= Task material =
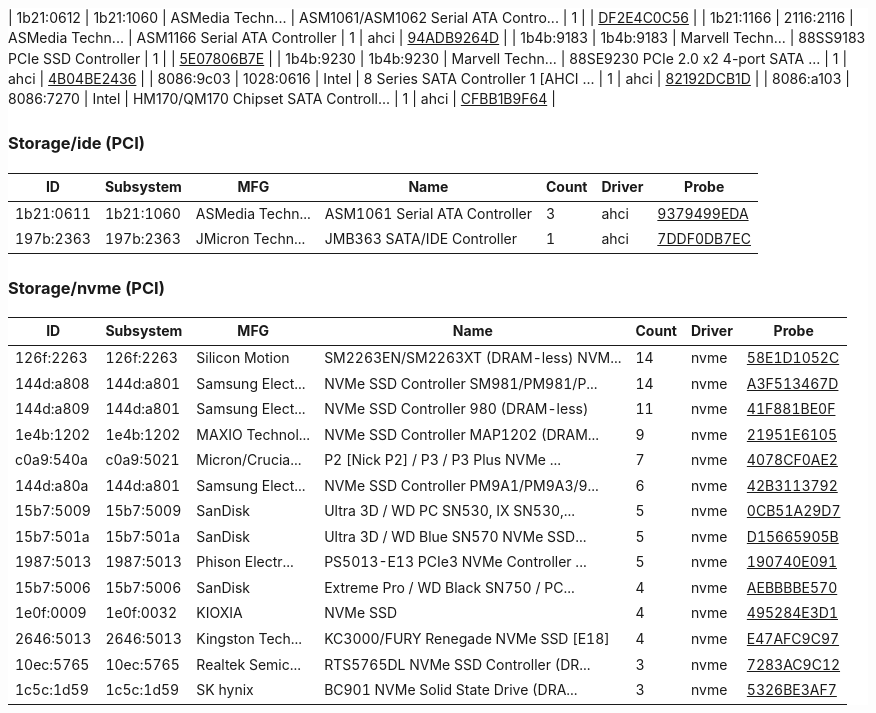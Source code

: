 | 1b21:0612 | 1b21:1060 | ASMedia Techn... | ASM1061/ASM1062 Serial ATA Contro... | 1     |            | [DF2E4C0C56](<System On Chip/Raspberry Pi Foundation/Raspberry/Raspberry Pi Compute Module 4 Rev 1.1/31DD7D4F6016/UBUNTU-22.10/5.19.0-1015-RASPI/AARCH64/DF2E4C0C56>) |
| 1b21:1166 | 2116:2116 | ASMedia Techn... | ASM1166 Serial ATA Controller        | 1     | ahci       | [94ADB9264D](<System On Chip/Raspberry Pi Foundation/Raspberry/Raspberry Pi 5 Model B Rev 1.0/EEBE0B14A8E6/DEBIAN-12/6.6.20+RPT-RPI-2712/AARCH64/94ADB9264D>) |
| 1b4b:9183 | 1b4b:9183 | Marvell Techn... | 88SS9183 PCIe SSD Controller         | 1     |            | [5E07806B7E](<System On Chip/Raspberry Pi Foundation/Raspberry/Raspberry Pi ? Rev 1.0/D8FBFD41D06C/UBUNTU-20.04/5.4.0-1015-RASPI/AARCH64/5E07806B7E>) |
| 1b4b:9230 | 1b4b:9230 | Marvell Techn... | 88SE9230 PCIe 2.0 x2 4-port SATA ... | 1     | ahci       | [4B04BE2436](<System On Chip/Rockchip/Others/Others/F590D4D52D83/UBUNTU-20.04/4.4.154-113-ROCKCHIP-GDB9DFC2CDD25/AARCH64/4B04BE2436>) |
| 8086:9c03 | 1028:0616 | Intel            | 8 Series SATA Controller 1 [AHCI ... | 1     | ahci       | [82192DCB1D](<System On Chip/Radxa/ROCK/ROCK 5B/EE56FD79C0B0/POP!_OS-22.04/5.18.10-76051810-GENERIC/X86_64/82192DCB1D>) |
| 8086:a103 | 8086:7270 | Intel            | HM170/QM170 Chipset SATA Controll... | 1     | ahci       | [CFBB1B9F64](<System On Chip/Advantech/VEGA-6301/VEGA-6301M/1201F18EF046/UBUNTU-20.10/5.8.0-48-GENERIC/X86_64/CFBB1B9F64>) |

### Storage/ide (PCI)

| ID        | Subsystem | MFG              | Name                                 | Count | Driver     | Probe |
|-----------|-----------|------------------|--------------------------------------|-------|------------|-------|
| 1b21:0611 | 1b21:1060 | ASMedia Techn... | ASM1061 Serial ATA Controller        | 3     | ahci       | [9379499EDA](<System On Chip/Raspberry Pi Foundation/Raspberry/Raspberry Pi Compute Module 4 Rev 1.1/FDDA7CA6B682/UBUNTU-22.04/5.15.0-1034-RASPI/AARCH64/9379499EDA>) |
| 197b:2363 | 197b:2363 | JMicron Techn... | JMB363 SATA/IDE Controller           | 1     | ahci       | [7DDF0DB7EC](<System On Chip/Raspberry Pi Foundation/Raspberry/Raspberry Pi Compute Module 4 Rev 1.0/7C8C1F01A3C3/UBUNTU-21.10/5.13.0-1010-RASPI/AARCH64/7DDF0DB7EC>) |

### Storage/nvme (PCI)

| ID        | Subsystem | MFG              | Name                                 | Count | Driver     | Probe |
|-----------|-----------|------------------|--------------------------------------|-------|------------|-------|
| 126f:2263 | 126f:2263 | Silicon Motion   | SM2263EN/SM2263XT (DRAM-less) NVM... | 14    | nvme       | [58E1D1052C](<System On Chip/Raspberry Pi Foundation/Raspberry/Raspberry Pi 5 Model B Rev 1.0/29854CF750EF/DEBIAN-12/6.6.62+RPT-RPI-2712/AARCH64/58E1D1052C>) |
| 144d:a808 | 144d:a801 | Samsung Elect... | NVMe SSD Controller SM981/PM981/P... | 14    | nvme       | [A3F513467D](<System On Chip/Radxa/ROCK/ROCK 5B/ED8AF74DB6E0/DEBIAN-12/6.1.75-VENDOR-RK35XX/AARCH64/A3F513467D>) |
| 144d:a809 | 144d:a801 | Samsung Elect... | NVMe SSD Controller 980 (DRAM-less)  | 11    | nvme       | [41F881BE0F](<System On Chip/Others/Orange/Orange Pi 5/040497CB90DF/DEBIAN-12/5.10.160-LEGACY-RK35XX/AARCH64/41F881BE0F>) |
| 1e4b:1202 | 1e4b:1202 | MAXIO Technol... | NVMe SSD Controller MAP1202 (DRAM... | 9     | nvme       | [21951E6105](<System On Chip/Raspberry Pi Foundation/Raspberry/Raspberry Pi 5 Model B Rev 1.0/258066E0B646/DEBIAN-12/6.6.51+RPT-RPI-2712/AARCH64/21951E6105>) |
| c0a9:540a | c0a9:5021 | Micron/Crucia... | P2 [Nick P2] / P3 / P3 Plus NVMe ... | 7     | nvme       | [4078CF0AE2](<System On Chip/Radxa/ROCK/ROCK 5 Model B/1329F4EC5BDB/FEDORA-41/6.9.0-0.RC5.20240426GITC942A0CD3603.48.FC41.AARCH64/AARCH64/4078CF0AE2>) |
| 144d:a80a | 144d:a801 | Samsung Elect... | NVMe SSD Controller PM9A1/PM9A3/9... | 6     | nvme       | [42B3113792](<System On Chip/Elpitech/ET101/ET101-A1/3FCD932FA77C/ROSA-12.5.1/6.1.89-GENERIC-2ROSA2021.1-ARM64/AARCH64/42B3113792>) |
| 15b7:5009 | 15b7:5009 | SanDisk          | Ultra 3D / WD PC SN530, IX SN530,... | 5     | nvme       | [0CB51A29D7](<System On Chip/Others/Banana/Banana Pi BPI-R4/F5B0101EE831/UBUNTU-24.04/6.8.0-RC7-NEXT-20240306-BPI-R4-DANGO_2/AARCH64/0CB51A29D7>) |
| 15b7:501a | 15b7:501a | SanDisk          | Ultra 3D / WD Blue SN570 NVMe SSD... | 5     | nvme       | [D15665905B](<System On Chip/Orange Pi/5/5/2294BC8ACC77/UBUNTU-22.04/6.2.0-RC1-STATION-M3/AARCH64/D15665905B>) |
| 1987:5013 | 1987:5013 | Phison Electr... | PS5013-E13 PCIe3 NVMe Controller ... | 5     | nvme       | [190740E091](<System On Chip/Raspberry Pi Foundation/Raspberry/Raspberry Pi 5 Model B Rev 1.0/C3F771363149/MX-23/6.6.51+RPT-RPI-V8/AARCH64/190740E091>) |
| 15b7:5006 | 15b7:5006 | SanDisk          | Extreme Pro / WD Black SN750 / PC... | 4     | nvme       | [AEBBBBE570](<System On Chip/Raspberry Pi Foundation/Raspberry/Raspberry Pi 5 Model B Rev 1.0/0D0905B1642A/DEBIAN-12/6.6.47+RPT-RPI-2712/AARCH64/AEBBBBE570>) |
| 1e0f:0009 | 1e0f:0032 | KIOXIA           | NVMe SSD                             | 4     | nvme       | [495284E3D1](<System On Chip/FriendlyElec/NanoPC-T/NanoPC-T6/D5208CB48887/UBUNTU-24.04/6.1.43-VENDOR-RK35XX/AARCH64/495284E3D1>) |
| 2646:5013 | 2646:5013 | Kingston Tech... | KC3000/FURY Renegade NVMe SSD [E18]  | 4     | nvme       | [E47AFC9C97](<System On Chip/Radxa/ROCK/ROCK 5B Plus/FDCBC2947B23/UBUNTU-24.04/6.1.0-1025-ROCKCHIP/AARCH64/E47AFC9C97>) |
| 10ec:5765 | 10ec:5765 | Realtek Semic... | RTS5765DL NVMe SSD Controller (DR... | 3     | nvme       | [7283AC9C12](<System On Chip/Others/RK3588/RK3588 OPi 5 Plus/DFB55752DA48/ARCHARM/5.10.160-1/AARCH64/7283AC9C12>) |
| 1c5c:1d59 | 1c5c:1d59 | SK hynix         | BC901 NVMe Solid State Drive (DRA... | 3     | nvme       | [5326BE3AF7](<System On Chip/Raspberry Pi Foundation/Raspberry/Raspberry Pi 5 Model B Rev 1.0/53CDB21B4CF2/DEBIAN/6.6.62+RPT-RPI-2712/AARCH64/5326BE3AF7>) |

= Your objective =
Within the listing above, the range opens at the line with "15b7:501a | 15b7:501a" and closes at the line with "1987:5013 | 1987:5013". Reproduce exactly the lines of that range, including both ends.

= Exercise answer =
| 15b7:501a | 15b7:501a | SanDisk          | Ultra 3D / WD Blue SN570 NVMe SSD... | 5     | nvme       | [D15665905B](<System On Chip/Orange Pi/5/5/2294BC8ACC77/UBUNTU-22.04/6.2.0-RC1-STATION-M3/AARCH64/D15665905B>) |
| 1987:5013 | 1987:5013 | Phison Electr... | PS5013-E13 PCIe3 NVMe Controller ... | 5     | nvme       | [190740E091](<System On Chip/Raspberry Pi Foundation/Raspberry/Raspberry Pi 5 Model B Rev 1.0/C3F771363149/MX-23/6.6.51+RPT-RPI-V8/AARCH64/190740E091>) |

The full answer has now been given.